- _Study material_:
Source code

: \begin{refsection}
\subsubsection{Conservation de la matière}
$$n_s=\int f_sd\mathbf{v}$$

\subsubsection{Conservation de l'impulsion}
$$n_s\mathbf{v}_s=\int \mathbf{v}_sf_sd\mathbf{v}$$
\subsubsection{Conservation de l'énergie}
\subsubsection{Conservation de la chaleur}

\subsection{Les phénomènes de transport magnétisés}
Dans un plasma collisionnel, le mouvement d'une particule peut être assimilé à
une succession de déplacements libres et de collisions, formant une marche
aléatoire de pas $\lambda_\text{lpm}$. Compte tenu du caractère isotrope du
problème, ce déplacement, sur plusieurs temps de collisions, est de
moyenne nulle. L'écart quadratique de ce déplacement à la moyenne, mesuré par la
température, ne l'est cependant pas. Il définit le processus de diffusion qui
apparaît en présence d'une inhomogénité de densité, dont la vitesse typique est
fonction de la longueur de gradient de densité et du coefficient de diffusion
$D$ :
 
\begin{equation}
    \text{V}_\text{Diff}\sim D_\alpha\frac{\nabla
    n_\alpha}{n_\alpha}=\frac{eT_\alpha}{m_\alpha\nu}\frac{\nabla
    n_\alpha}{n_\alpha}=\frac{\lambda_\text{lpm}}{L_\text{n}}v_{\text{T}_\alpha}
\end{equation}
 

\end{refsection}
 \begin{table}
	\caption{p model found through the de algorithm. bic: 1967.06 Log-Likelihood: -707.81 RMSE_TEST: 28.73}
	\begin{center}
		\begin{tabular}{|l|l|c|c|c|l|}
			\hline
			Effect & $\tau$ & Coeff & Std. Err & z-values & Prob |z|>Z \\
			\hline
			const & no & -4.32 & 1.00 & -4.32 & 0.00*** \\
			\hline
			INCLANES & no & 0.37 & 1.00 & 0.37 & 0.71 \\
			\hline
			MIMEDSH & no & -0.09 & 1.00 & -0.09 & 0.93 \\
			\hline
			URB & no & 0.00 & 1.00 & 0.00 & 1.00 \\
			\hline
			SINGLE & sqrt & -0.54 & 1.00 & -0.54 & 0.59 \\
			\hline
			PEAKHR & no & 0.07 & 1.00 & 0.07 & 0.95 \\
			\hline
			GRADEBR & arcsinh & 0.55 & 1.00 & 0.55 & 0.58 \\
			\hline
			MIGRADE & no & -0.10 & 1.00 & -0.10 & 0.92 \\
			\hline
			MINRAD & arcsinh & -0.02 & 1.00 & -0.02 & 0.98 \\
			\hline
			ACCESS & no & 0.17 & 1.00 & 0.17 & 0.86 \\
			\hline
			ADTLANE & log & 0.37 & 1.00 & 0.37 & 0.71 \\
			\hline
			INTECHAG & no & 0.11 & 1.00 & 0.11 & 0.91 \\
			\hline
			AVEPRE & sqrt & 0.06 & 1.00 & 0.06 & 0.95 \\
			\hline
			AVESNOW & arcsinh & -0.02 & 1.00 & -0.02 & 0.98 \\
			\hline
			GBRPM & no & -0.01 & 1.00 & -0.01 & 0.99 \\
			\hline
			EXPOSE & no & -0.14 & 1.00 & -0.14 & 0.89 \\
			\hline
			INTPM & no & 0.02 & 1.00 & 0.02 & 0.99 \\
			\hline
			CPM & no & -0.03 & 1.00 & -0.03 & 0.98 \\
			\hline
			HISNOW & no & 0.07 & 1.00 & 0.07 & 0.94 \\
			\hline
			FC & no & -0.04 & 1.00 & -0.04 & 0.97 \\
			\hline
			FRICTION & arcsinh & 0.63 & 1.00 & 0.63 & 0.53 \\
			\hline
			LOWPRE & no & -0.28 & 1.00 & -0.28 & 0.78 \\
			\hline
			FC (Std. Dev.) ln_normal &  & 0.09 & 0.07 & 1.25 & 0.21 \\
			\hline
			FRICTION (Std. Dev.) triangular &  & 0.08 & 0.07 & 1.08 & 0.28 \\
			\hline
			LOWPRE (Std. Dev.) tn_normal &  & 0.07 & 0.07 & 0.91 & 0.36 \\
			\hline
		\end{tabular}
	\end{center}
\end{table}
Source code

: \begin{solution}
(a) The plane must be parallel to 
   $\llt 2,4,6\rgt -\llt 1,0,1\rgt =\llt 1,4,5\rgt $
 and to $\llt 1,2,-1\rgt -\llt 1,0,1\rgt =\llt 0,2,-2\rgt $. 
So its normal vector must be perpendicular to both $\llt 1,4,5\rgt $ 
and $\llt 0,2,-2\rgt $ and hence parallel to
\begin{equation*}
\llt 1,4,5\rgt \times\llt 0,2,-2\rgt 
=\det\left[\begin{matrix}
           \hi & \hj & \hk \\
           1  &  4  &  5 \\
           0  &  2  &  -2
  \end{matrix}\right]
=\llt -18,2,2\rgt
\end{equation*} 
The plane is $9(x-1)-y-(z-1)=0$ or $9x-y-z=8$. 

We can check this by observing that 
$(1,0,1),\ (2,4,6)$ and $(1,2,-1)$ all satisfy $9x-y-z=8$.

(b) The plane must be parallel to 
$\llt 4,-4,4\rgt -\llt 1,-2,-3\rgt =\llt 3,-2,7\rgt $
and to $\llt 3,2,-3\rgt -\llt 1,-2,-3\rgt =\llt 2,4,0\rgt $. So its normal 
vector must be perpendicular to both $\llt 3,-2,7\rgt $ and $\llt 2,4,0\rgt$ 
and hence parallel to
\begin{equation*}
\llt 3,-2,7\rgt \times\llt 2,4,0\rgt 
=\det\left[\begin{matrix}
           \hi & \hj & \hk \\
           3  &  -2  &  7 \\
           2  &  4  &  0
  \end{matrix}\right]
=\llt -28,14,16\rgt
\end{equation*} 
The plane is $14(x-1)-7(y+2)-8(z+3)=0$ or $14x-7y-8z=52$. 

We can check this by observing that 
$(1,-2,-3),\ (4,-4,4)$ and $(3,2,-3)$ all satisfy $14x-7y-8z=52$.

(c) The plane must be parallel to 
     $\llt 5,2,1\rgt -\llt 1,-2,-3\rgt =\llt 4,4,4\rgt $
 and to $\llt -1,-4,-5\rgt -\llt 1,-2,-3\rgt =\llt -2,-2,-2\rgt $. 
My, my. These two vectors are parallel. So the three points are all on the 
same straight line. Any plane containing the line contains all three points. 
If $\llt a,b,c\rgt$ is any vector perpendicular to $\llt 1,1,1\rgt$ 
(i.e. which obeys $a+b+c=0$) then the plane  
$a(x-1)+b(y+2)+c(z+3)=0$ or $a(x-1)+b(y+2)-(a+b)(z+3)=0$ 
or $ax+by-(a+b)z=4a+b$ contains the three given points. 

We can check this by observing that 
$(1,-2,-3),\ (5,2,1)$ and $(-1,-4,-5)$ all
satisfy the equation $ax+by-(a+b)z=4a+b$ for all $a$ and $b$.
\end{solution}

- _Task brief_: Show each line in the data where the string "equation" appears.

- _Task answer_:
\begin{equation}
\end{equation}
\begin{equation*}
\end{equation*} 
\begin{equation*}
\end{equation*} 
satisfy the equation $ax+by-(a+b)z=4a+b$ for all $a$ and $b$.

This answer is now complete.